Our guide and teacher didn’t understand what had gone on between the crying woman and myself, but she didn’t much care, either. She waited impatiently for the crying to ease off, then continued with our lessons. I got the impression that she was in danger of being blamed for anything we newcomers did wrong, and I later discovered I wasn’t far wrong. It wasn’t usual for anyone but the bedin concerned to be blamed for any one incident, but the thought could occur to a hizah and thereafter it would become usual. We were taught how to kneel, how to bow with our fists pressed to our foreheads, how to put our wrists behind us for binding when a hizah indicated desire for us, and how to offer ourselves in the most acceptable manner. It was a very depressing time, most especially when I remembered the instruction I’d once been given by Tammad on the very same subject. He’d been fooling around at the time and enjoying himself with a joke at my expense, but there was no fooling around or joking involved that time. If we didn’t learn how to do everything to the best of our ability, our lives might not continue on very long. One of the women made the mistake of asking our teacher’s name, and the answer made us all even more depressed. Our teacher had no name, nor did any of the other women who were bedinn. They were addressed only as bedin, forbidden to address each other by any other name, forbidden even to think of themselves in any other manner. They wore veils at all times to emphasize this lack of individuality, and the hizahh bothered telling them apart only for purposes of punishment. It made no difference to a hizah which bedin served him, as long as he was satisfied in all particulars. I was given to understand that things might be more difficult for me as I was the only dark-haired female among them, and was told I’d be wise to learn the lessons better than anyone else—just to be on the safe side. I was sure the woman was right—but I didn’t know if I could do it.

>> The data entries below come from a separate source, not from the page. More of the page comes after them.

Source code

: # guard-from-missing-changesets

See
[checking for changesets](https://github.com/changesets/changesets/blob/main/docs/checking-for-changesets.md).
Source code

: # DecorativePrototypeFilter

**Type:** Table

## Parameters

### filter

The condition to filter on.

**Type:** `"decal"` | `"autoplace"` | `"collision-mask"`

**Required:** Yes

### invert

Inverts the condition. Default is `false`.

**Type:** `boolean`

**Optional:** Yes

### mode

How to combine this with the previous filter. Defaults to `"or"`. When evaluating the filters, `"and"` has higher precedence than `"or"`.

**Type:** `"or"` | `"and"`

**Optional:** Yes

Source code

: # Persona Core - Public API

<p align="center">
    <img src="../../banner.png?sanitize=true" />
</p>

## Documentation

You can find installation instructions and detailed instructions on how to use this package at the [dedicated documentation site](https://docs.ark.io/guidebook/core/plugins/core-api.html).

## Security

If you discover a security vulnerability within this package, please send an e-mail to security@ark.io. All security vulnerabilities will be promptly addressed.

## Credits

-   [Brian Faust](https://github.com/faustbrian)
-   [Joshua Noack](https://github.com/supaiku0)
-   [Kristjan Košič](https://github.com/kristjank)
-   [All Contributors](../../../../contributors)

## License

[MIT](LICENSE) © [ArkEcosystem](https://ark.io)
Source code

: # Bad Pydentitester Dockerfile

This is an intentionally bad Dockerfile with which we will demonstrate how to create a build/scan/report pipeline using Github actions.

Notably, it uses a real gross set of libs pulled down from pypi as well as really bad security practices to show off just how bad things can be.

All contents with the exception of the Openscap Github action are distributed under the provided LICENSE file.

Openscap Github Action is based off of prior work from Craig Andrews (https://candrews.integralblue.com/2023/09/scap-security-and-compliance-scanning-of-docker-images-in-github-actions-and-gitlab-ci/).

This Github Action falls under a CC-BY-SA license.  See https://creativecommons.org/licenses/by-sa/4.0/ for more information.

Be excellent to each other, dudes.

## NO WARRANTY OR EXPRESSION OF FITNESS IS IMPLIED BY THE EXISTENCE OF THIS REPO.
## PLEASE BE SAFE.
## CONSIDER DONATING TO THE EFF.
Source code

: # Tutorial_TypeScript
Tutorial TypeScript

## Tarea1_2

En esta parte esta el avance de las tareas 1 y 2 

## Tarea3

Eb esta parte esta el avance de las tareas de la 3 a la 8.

When we’d learned our lessons well enough to partially satisfy our teacher, we were given something to eat. The something was no more than the thick cereal-grain Loddar had made me eat, but we were instructed to offer our thanks as though we’d been served a feast. After having been starved by the savages for what must have been days, we were really in no shape to eat anything more substantial, but that wasn’t why we didn’t share the thick meat stew the other women ate. We would be kept on the cereal until the hizahh directed otherwise, or forever if they didn’t direct otherwise. None of the women there would dare oppose the men in the least matter, and the subject of what we ate was far from least. Blue eyes watched us from above veils with very little sympathy evident; they’d been through the same themselves and they’d survived. Whether or not we did the same was up to us.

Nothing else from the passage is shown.